__WORK TO COMPLETE__:
In the data below, the answer is the run of lines from the line containing "Ir zināms, ka" through the line containing "Tas liek domāt, ka", both included; print it exactly and nothing else.

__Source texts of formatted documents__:

◇ ◇ ◇ ◇

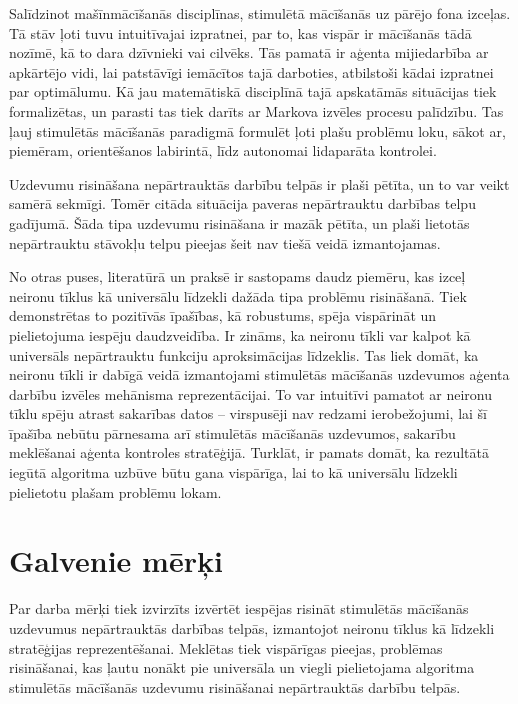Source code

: \documentclass[a0,landscape]{a0poster}
\begin{document}
\begin{multicols}{4}
Salīdzinot mašīnmācīšanās disciplīnas, stimulētā mācīšanās uz pārējo fona izceļas.
Tā stāv ļoti tuvu intuitīvajai izpratnei, par to, kas vispār ir mācīšanās tādā nozīmē, kā to dara dzīvnieki vai cilvēks.
Tās pamatā ir aģenta mijiedarbība ar apkārtējo vidi, lai patstāvīgi iemācītos tajā darboties, atbilstoši kādai izpratnei par optimālumu.
Kā jau matemātiskā disciplīnā tajā apskatāmās situācijas tiek formalizētas, un parasti tas tiek darīts ar Markova izvēles procesu palīdzību.
Tas ļauj stimulētās mācīšanās paradigmā formulēt ļoti plašu problēmu loku, sākot ar, piemēram, orientēšanos labirintā, līdz autonomai lidaparāta kontrolei.

Uzdevumu risināšana nepārtrauktās darbību telpās ir plaši pētīta, un to var veikt samērā sekmīgi.
Tomēr citāda situācija paveras nepārtrauktu darbības telpu gadījumā.
Šāda tipa uzdevumu risināšana ir mazāk pētīta, un plaši lietotās nepārtrauktu stāvokļu telpu pieejas šeit nav tiešā veidā izmantojamas.

No otras puses, literatūrā un praksē ir sastopams daudz piemēru, kas izceļ neironu tīklus kā universālu līdzekli dažāda tipa problēmu risināšanā.
Tiek demonstrētas to pozitīvās īpašības, kā robustums, spēja vispārināt un pielietojuma iespēju daudzveidība.
Ir zināms, ka neironu tīkli var kalpot kā universāls nepārtrauktu funkciju aproksimācijas līdzeklis.
Tas liek domāt, ka neironu tīkli ir dabīgā veidā izmantojami stimulētās mācīšanās uzdevumos aģenta darbību izvēles mehānisma reprezentācijai.
To var intuitīvi pamatot ar neironu tīklu spēju atrast sakarības datos -- virspusēji nav redzami ierobežojumi, lai šī īpašība nebūtu pārnesama arī stimulētās mācīšanās uzdevumos, sakarību meklēšanai aģenta kontroles stratēģijā.
Turklāt, ir pamats domāt, ka rezultātā iegūtā algoritma uzbūve būtu gana vispārīga, lai to kā universālu līdzekli pielietotu plašam problēmu lokam.


\color{DarkSlateGray} %

\section*{Galvenie mērķi}

Par darba mērķi tiek izvirzīts izvērtēt iespējas risināt stimulētās mācīšanās uzdevumus nepārtrauktās darbības telpās, izmantojot neironu tīklus kā līdzekli stratēģijas reprezentēšanai.
Meklētas tiek vispārīgas pieejas, problēmas risināšanai, kas ļautu nonākt pie universāla un viegli pielietojama algoritma stimulētās mācīšanās uzdevumu risināšanai nepārtrauktās darbību telpās.


\end{multicols}
\end{document}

◇ ◇ ◇ ◇

__WRITTEN RESPONSE__:
Ir zināms, ka neironu tīkli var kalpot kā universāls nepārtrauktu funkciju aproksimācijas līdzeklis.
Tas liek domāt, ka neironu tīkli ir dabīgā veidā izmantojami stimulētās mācīšanās uzdevumos aģenta darbību izvēles mehānisma reprezentācijai.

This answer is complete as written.